[Saved entries]

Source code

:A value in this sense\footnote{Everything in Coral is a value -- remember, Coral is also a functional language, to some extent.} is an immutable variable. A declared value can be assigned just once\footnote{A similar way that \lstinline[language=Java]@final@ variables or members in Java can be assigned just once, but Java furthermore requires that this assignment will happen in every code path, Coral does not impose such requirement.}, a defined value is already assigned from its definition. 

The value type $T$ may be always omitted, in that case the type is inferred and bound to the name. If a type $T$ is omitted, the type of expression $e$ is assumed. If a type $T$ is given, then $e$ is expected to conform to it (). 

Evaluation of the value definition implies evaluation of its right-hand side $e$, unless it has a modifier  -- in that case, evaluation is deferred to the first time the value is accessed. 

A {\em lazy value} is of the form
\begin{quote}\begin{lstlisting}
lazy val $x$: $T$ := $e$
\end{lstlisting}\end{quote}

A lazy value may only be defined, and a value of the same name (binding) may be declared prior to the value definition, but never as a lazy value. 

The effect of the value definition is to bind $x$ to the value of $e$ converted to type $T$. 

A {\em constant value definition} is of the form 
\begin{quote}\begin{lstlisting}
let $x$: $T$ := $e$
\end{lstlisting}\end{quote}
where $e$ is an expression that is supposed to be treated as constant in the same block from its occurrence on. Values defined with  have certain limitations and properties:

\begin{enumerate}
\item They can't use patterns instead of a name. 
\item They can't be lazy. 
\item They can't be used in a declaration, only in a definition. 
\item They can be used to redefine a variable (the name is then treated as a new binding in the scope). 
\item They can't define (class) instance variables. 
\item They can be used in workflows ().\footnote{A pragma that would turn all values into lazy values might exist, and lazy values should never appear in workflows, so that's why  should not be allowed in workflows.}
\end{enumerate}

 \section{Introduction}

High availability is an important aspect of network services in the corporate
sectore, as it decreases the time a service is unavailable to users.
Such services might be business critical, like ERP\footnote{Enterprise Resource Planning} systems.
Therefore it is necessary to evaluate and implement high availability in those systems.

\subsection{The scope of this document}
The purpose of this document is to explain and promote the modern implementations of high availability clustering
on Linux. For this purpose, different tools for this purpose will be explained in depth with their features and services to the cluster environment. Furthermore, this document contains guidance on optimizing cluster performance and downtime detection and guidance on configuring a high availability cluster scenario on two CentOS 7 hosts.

==

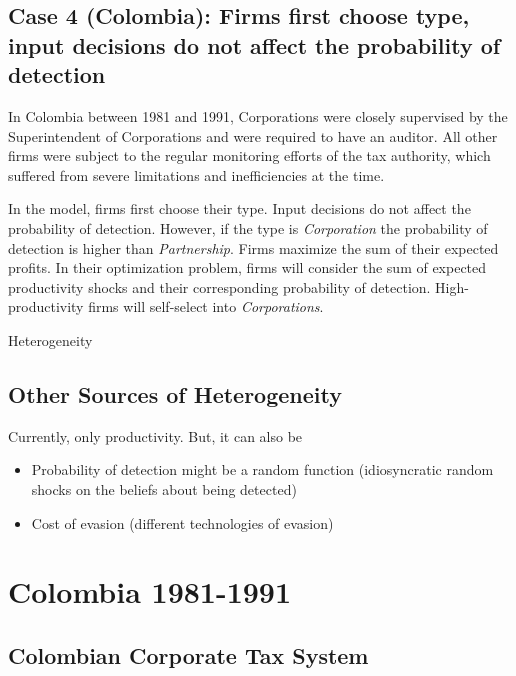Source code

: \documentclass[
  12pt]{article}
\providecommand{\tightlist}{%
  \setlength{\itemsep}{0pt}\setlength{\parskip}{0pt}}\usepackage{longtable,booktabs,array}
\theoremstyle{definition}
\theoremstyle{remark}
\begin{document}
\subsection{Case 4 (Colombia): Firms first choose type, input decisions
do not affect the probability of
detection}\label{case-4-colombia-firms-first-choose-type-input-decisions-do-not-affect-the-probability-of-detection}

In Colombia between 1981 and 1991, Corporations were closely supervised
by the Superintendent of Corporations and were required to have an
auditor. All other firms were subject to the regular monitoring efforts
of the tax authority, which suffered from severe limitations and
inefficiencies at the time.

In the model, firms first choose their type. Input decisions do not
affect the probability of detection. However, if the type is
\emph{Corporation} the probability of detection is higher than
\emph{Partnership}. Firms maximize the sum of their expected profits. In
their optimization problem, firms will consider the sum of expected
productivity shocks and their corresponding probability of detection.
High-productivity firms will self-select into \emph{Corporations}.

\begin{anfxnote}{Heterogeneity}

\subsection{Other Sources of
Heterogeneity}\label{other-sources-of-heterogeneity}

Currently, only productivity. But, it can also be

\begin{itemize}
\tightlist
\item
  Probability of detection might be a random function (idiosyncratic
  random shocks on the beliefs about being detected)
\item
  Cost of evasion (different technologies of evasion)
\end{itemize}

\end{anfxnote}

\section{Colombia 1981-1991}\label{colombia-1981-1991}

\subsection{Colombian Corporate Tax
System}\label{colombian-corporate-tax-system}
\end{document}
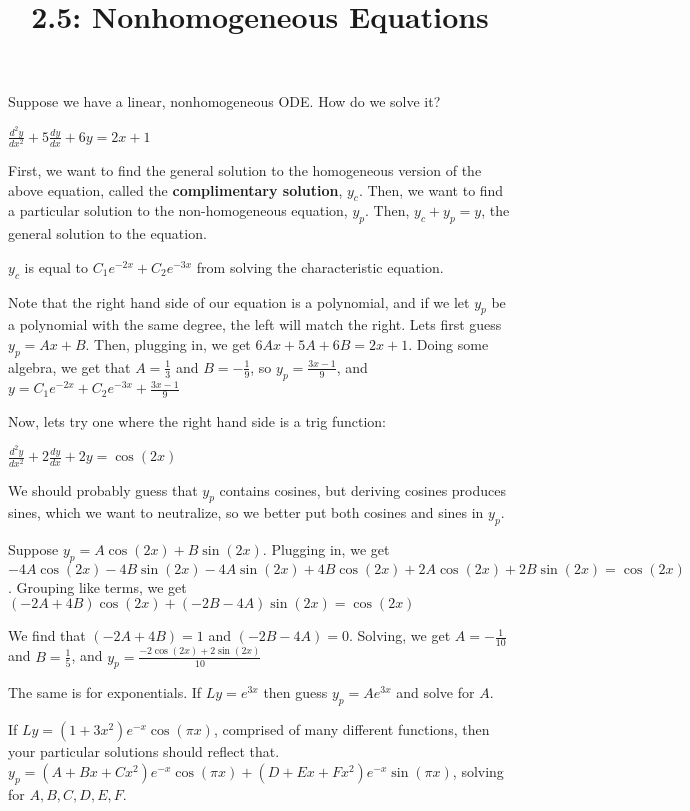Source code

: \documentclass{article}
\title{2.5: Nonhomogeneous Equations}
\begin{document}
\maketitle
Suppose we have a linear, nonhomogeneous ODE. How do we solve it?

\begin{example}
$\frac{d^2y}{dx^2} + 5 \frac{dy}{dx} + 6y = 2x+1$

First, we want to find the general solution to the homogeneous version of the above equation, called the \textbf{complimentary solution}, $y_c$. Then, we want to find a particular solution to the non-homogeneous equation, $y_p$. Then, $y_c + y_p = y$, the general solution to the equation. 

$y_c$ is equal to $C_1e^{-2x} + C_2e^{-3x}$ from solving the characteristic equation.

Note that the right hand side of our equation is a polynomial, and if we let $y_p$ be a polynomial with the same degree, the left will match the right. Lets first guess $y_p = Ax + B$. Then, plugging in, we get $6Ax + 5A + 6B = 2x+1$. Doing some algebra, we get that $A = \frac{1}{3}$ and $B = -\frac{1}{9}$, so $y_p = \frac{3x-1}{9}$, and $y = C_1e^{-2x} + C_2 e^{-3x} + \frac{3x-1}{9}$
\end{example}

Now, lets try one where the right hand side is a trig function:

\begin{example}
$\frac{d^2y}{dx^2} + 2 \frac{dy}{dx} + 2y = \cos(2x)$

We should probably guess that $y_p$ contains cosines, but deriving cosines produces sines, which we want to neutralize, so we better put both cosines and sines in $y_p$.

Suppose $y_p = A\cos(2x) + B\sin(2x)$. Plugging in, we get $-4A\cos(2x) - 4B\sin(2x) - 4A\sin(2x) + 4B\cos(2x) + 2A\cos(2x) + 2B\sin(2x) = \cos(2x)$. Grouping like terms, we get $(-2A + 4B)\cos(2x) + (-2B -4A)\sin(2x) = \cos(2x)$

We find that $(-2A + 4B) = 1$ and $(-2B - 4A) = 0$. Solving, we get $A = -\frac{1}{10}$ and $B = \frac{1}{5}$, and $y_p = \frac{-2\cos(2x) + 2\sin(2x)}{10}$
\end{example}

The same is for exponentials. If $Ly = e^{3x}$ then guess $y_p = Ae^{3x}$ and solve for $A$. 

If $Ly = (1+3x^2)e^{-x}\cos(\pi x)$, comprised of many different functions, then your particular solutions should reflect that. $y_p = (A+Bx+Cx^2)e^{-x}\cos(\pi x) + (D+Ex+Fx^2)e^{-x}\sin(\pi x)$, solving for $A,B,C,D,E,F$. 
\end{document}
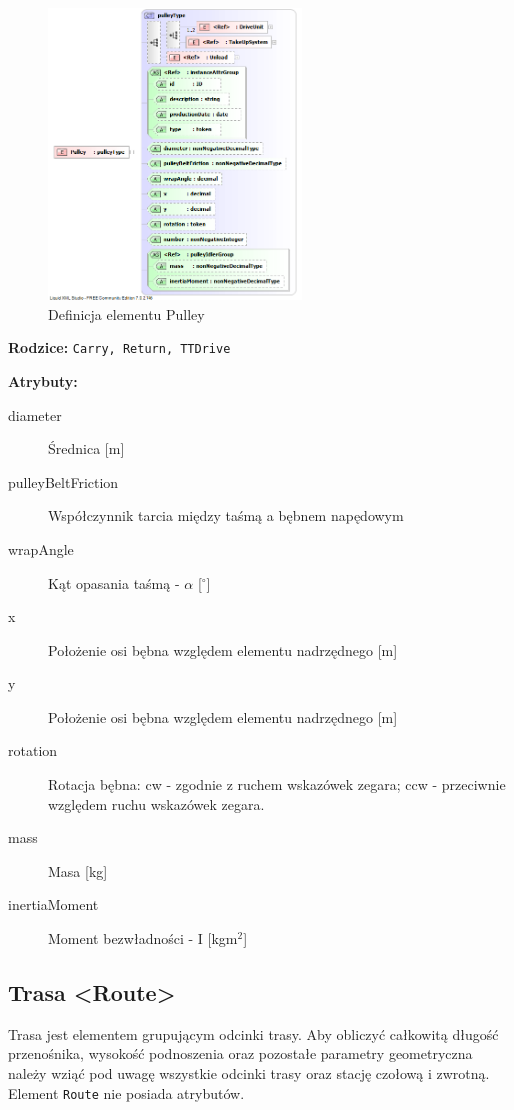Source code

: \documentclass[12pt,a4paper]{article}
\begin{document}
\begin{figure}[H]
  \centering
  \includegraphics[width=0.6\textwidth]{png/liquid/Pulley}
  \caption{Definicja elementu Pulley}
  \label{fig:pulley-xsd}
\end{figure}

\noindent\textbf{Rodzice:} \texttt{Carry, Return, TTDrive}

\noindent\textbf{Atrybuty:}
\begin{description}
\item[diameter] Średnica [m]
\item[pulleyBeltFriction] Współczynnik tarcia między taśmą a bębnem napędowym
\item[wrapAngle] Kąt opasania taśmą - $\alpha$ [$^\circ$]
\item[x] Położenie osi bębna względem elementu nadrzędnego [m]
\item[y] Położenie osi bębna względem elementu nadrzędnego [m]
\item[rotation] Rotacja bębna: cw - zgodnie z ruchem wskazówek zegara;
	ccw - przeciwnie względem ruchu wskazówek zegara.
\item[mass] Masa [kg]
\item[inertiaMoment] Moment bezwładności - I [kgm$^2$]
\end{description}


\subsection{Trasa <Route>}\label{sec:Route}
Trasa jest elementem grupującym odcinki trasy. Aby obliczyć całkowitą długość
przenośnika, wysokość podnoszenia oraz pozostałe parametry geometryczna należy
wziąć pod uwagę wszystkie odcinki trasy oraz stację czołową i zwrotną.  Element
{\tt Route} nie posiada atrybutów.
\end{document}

#### Problem
Could you copy every line from the records that mentions the word "constant"?

#### Written solution
A {\em constant value definition} is of the form 
where $e$ is an expression that is supposed to be treated as constant in the same block from its occurrence on. Values defined with  have certain limitations and properties:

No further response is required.